Falls Ihr doch von Nordern her kommen wollt ... die Bahn auf den Trockenen Steg nimmt keine Bikter mit, auch wenn die Antwort auf Email-Anfragen das Gegenteil behauptet.


----------



## Meri66 (10. Oktober 2007)

die Abfahrt erfolgt über den Gletscher ist das richtig? dies ist eine Skipiste oder?


----------



## Carsten (10. Oktober 2007)

Bericht zur Abfahrt geht denk ich am WE online. Link steht ja schon oben
nur S-N macht Sinn denke ich

ist Skipiste auf dem Gletscher. Wenn es nachts Frost gibt ists morges hart. Ansonsten halt Matsch


----------



## Meri66 (10. Oktober 2007)

ok danke... und wo ist der Ausgang ? irgendwann wird wohl die skipiste aufhören, findet sich da ein Trail? richtung Schwarzsee  oder gar über den Gournergrad beide kenne ich da bin ich 2004 schon einmal runter


----------



## Carsten (10. Oktober 2007)

am trockenen Steg geht ein Trail ab. Ist auf der Wanderkarte.
Abzweig genau hier:


----------



## Meri66 (10. Oktober 2007)

ok danke für die Infos ... daraus läst sich was basteln ...


----------



## dave (10. Oktober 2007)

Meri66 schrieb:


> ok danke... und wo ist der Ausgang ? irgendwann wird wohl die skipiste aufhören, findet sich da ein Trail? richtung Schwarzsee  oder gar über den Gournergrad beide kenne ich da bin ich 2004 schon einmal runter



Der Gornergrat ist auf der anderen Seite des Gornergletschers. Der Trail führt dich eher Richtung Schwarzsee, biegt aber vor Furgg direkt ins Tal ab. 
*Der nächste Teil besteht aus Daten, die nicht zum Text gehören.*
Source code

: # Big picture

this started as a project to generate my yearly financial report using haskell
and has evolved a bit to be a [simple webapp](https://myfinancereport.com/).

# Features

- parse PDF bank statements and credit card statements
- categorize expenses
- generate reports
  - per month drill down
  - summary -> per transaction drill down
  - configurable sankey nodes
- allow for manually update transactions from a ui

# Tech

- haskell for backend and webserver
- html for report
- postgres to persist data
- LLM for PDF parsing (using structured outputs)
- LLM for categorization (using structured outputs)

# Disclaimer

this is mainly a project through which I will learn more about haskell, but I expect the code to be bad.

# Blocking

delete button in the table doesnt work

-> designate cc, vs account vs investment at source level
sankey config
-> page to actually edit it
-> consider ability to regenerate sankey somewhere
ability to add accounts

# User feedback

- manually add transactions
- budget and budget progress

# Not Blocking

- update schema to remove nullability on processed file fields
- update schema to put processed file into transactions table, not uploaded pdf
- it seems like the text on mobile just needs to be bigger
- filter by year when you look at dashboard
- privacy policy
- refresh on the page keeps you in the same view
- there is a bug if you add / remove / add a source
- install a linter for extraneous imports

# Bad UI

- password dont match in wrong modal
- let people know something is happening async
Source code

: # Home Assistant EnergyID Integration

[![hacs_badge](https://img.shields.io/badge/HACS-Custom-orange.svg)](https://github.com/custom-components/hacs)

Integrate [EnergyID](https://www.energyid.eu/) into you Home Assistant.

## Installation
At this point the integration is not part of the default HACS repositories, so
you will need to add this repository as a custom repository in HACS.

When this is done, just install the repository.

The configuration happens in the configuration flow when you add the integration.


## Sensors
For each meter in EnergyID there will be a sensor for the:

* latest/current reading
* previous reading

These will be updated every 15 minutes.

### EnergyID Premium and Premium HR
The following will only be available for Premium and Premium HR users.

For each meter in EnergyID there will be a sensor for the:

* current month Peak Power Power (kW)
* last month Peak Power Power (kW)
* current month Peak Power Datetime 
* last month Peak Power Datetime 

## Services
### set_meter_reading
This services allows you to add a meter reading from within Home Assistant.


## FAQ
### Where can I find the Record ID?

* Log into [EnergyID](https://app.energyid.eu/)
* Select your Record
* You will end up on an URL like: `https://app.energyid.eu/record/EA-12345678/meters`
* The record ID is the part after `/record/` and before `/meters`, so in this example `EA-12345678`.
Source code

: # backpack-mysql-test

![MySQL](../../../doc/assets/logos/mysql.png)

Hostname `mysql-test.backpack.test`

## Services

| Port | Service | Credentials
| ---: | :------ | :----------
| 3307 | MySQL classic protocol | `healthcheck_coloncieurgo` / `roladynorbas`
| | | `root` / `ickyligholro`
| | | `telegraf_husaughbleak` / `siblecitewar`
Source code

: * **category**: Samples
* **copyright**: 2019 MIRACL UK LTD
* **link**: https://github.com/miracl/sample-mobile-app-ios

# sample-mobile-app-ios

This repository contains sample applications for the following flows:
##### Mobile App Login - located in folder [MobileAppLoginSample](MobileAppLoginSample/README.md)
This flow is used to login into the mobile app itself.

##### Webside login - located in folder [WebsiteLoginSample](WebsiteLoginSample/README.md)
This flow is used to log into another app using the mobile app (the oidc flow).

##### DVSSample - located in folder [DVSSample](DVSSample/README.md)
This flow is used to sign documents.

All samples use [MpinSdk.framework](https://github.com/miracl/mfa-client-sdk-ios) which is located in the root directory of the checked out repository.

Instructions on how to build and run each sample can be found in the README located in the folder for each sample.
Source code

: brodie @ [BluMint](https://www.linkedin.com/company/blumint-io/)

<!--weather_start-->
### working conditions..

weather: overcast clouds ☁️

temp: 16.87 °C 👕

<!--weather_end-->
Es macht natürlich nur Sinn dort früh morgens runterufahren - nicht nur wegen des Gletschers. Tagsüber ist hier ganz schön was los und beim Einstieg eines anderen Trails direkt beim Schwarzsee steht wohl daher auch ein Bike-Verbotsschild.


----------



## hooliemoolie (10. Oktober 2007)

...fetter jump


----------



## MTB-News.de




----------



## Carsten (10. Oktober 2007)

da gibts auch noch ein paar Infos: www.nobrakes.de


----------



## Meri66 (12. Oktober 2007)

danke für die wertvollen Infos - wie ich aus eueren Berichten (die sehr gut beschrieben sind  ) gelesen habt seid ihr über den Pass Fenetre du Durand. Nach dem was ich schon darüber erfahren habe ist er nach dem Stausee meist nur zu Fuss zu bewältigen. Wie lange benötigt man ungefähr  bis zum Pass - also vom See aus gerechnet?
Wie ist der Downhill richtung Tholues ? (S1, S2 ... oder  gar mehr?)


----------